De manière cohérente avec cette formulation, les principales coordonnées sociologiques de la présence islamique en Italie sont présentées dans une première section, Islam et société. Andrea Pacini établit un cadre synthétique, mais extrêmement clair, des dynamiques évolutives internes à la population de foi musulmane avec une attention particulière aux jeunes générations, tandis que Silvio Ferrari et Chantal Saint-Blancat examinent les rapports avec les autorités constitutives et la société locale. L’analyse de Silvia Scaranari Introvigne sur la communauté islamique de Turin est particulièrement riche d’éléments et de surprises : s’il est vrai que la majorité des mosquées dans le chef-lieu du Piémont est attribuable à l’islam traditionaliste ou politique, seulement 5 % des fidèles, au dire des imams eux-mêmes, fréquentent la mosquée le vendredi, nombre qui s’élève à 12 % durant le mois du Ramadan.
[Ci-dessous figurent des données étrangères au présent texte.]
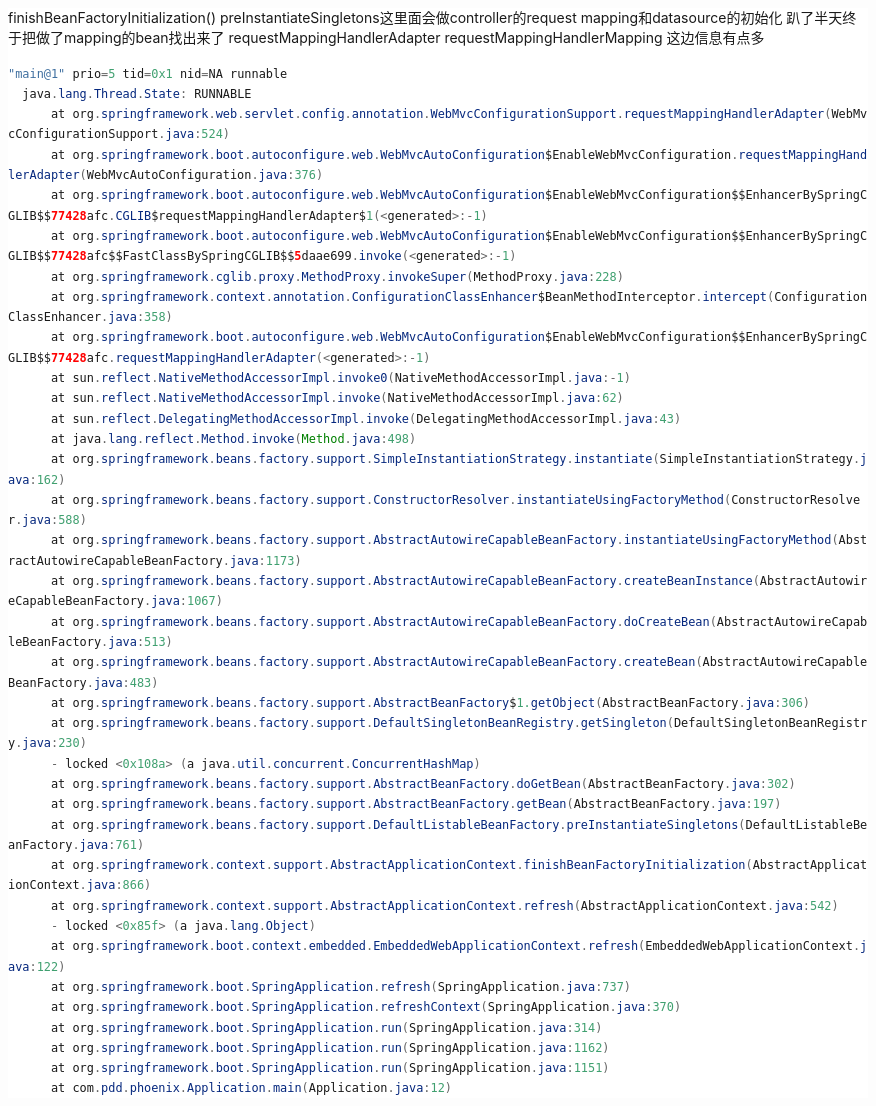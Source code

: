 finishBeanFactoryInitialization()
preInstantiateSingletons这里面会做controller的request mapping和datasource的初始化
趴了半天终于把做了mapping的bean找出来了
requestMappingHandlerAdapter
requestMappingHandlerMapping
这边信息有点多
```java
"main@1" prio=5 tid=0x1 nid=NA runnable
  java.lang.Thread.State: RUNNABLE
	  at org.springframework.web.servlet.config.annotation.WebMvcConfigurationSupport.requestMappingHandlerAdapter(WebMvcConfigurationSupport.java:524)
	  at org.springframework.boot.autoconfigure.web.WebMvcAutoConfiguration$EnableWebMvcConfiguration.requestMappingHandlerAdapter(WebMvcAutoConfiguration.java:376)
	  at org.springframework.boot.autoconfigure.web.WebMvcAutoConfiguration$EnableWebMvcConfiguration$$EnhancerBySpringCGLIB$$77428afc.CGLIB$requestMappingHandlerAdapter$1(<generated>:-1)
	  at org.springframework.boot.autoconfigure.web.WebMvcAutoConfiguration$EnableWebMvcConfiguration$$EnhancerBySpringCGLIB$$77428afc$$FastClassBySpringCGLIB$$5daae699.invoke(<generated>:-1)
	  at org.springframework.cglib.proxy.MethodProxy.invokeSuper(MethodProxy.java:228)
	  at org.springframework.context.annotation.ConfigurationClassEnhancer$BeanMethodInterceptor.intercept(ConfigurationClassEnhancer.java:358)
	  at org.springframework.boot.autoconfigure.web.WebMvcAutoConfiguration$EnableWebMvcConfiguration$$EnhancerBySpringCGLIB$$77428afc.requestMappingHandlerAdapter(<generated>:-1)
	  at sun.reflect.NativeMethodAccessorImpl.invoke0(NativeMethodAccessorImpl.java:-1)
	  at sun.reflect.NativeMethodAccessorImpl.invoke(NativeMethodAccessorImpl.java:62)
	  at sun.reflect.DelegatingMethodAccessorImpl.invoke(DelegatingMethodAccessorImpl.java:43)
	  at java.lang.reflect.Method.invoke(Method.java:498)
	  at org.springframework.beans.factory.support.SimpleInstantiationStrategy.instantiate(SimpleInstantiationStrategy.java:162)
	  at org.springframework.beans.factory.support.ConstructorResolver.instantiateUsingFactoryMethod(ConstructorResolver.java:588)
	  at org.springframework.beans.factory.support.AbstractAutowireCapableBeanFactory.instantiateUsingFactoryMethod(AbstractAutowireCapableBeanFactory.java:1173)
	  at org.springframework.beans.factory.support.AbstractAutowireCapableBeanFactory.createBeanInstance(AbstractAutowireCapableBeanFactory.java:1067)
	  at org.springframework.beans.factory.support.AbstractAutowireCapableBeanFactory.doCreateBean(AbstractAutowireCapableBeanFactory.java:513)
	  at org.springframework.beans.factory.support.AbstractAutowireCapableBeanFactory.createBean(AbstractAutowireCapableBeanFactory.java:483)
	  at org.springframework.beans.factory.support.AbstractBeanFactory$1.getObject(AbstractBeanFactory.java:306)
	  at org.springframework.beans.factory.support.DefaultSingletonBeanRegistry.getSingleton(DefaultSingletonBeanRegistry.java:230)
	  - locked <0x108a> (a java.util.concurrent.ConcurrentHashMap)
	  at org.springframework.beans.factory.support.AbstractBeanFactory.doGetBean(AbstractBeanFactory.java:302)
	  at org.springframework.beans.factory.support.AbstractBeanFactory.getBean(AbstractBeanFactory.java:197)
	  at org.springframework.beans.factory.support.DefaultListableBeanFactory.preInstantiateSingletons(DefaultListableBeanFactory.java:761)
	  at org.springframework.context.support.AbstractApplicationContext.finishBeanFactoryInitialization(AbstractApplicationContext.java:866)
	  at org.springframework.context.support.AbstractApplicationContext.refresh(AbstractApplicationContext.java:542)
	  - locked <0x85f> (a java.lang.Object)
	  at org.springframework.boot.context.embedded.EmbeddedWebApplicationContext.refresh(EmbeddedWebApplicationContext.java:122)
	  at org.springframework.boot.SpringApplication.refresh(SpringApplication.java:737)
	  at org.springframework.boot.SpringApplication.refreshContext(SpringApplication.java:370)
	  at org.springframework.boot.SpringApplication.run(SpringApplication.java:314)
	  at org.springframework.boot.SpringApplication.run(SpringApplication.java:1162)
	  at org.springframework.boot.SpringApplication.run(SpringApplication.java:1151)
	  at com.pdd.phoenix.Application.main(Application.java:12)

```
Dans la deuxième partie, l’attention se tourne sur l’Eglise catholique, après un exposé sur la nature, la méthode et les finalités du dialogue interreligieux confié à Miguel Ayuso, directeur de l’Institut Pontifical d’Etudes Arabes et d’Islamologie et Giuliano Zatti, responsable du service diocésain pour les relations chrétiennes-islamiques du diocèse de Padoue, présente avec une grande précision des documents et initiatives de l’Eglise italienne concernant la présence musulmane. Le rapport entre musulmans et les espaces ecclésiaux est développé avec de nombreuses observations concrètes par Augusto Tino Negri, directeur du Centre Peirone de Turin. Quant à Barbara Ghiringhelli, elle offre des données précieuses sur les mariages mixtes dans le diocèse de Milan, puisant dans son expérience au centre médico-social pour les familles interethniques au sein du Centre Ambrosien de documentation pour les Religions.
Des rapports avec les fidèles musulmans considérés individuellement, la perspective s’élargit enfin à la difficile tentative de comprendre le phénomène de l’Islam dans une optique chrétienne. S.E. Mgr. Crociata, actuel secrétaire de la Conférence épiscopale italienne, et par le passé auteur de quelques contributions sur la théologie des religions au sein de la Faculté Théologique de Sicile, avance quelques hypothèses pour un discernement chrétien de l’Islam.
Au fil du livre se dessine une réalité musulmane plutôt variée et en même temps se documente l’expérience mûrie par l’Eglise italienne dans la tentative de répondre, tant sur le plan caritatif et des œuvres qu’au plan culturel, aux requêtes que la nouvelle présence religieuse présente.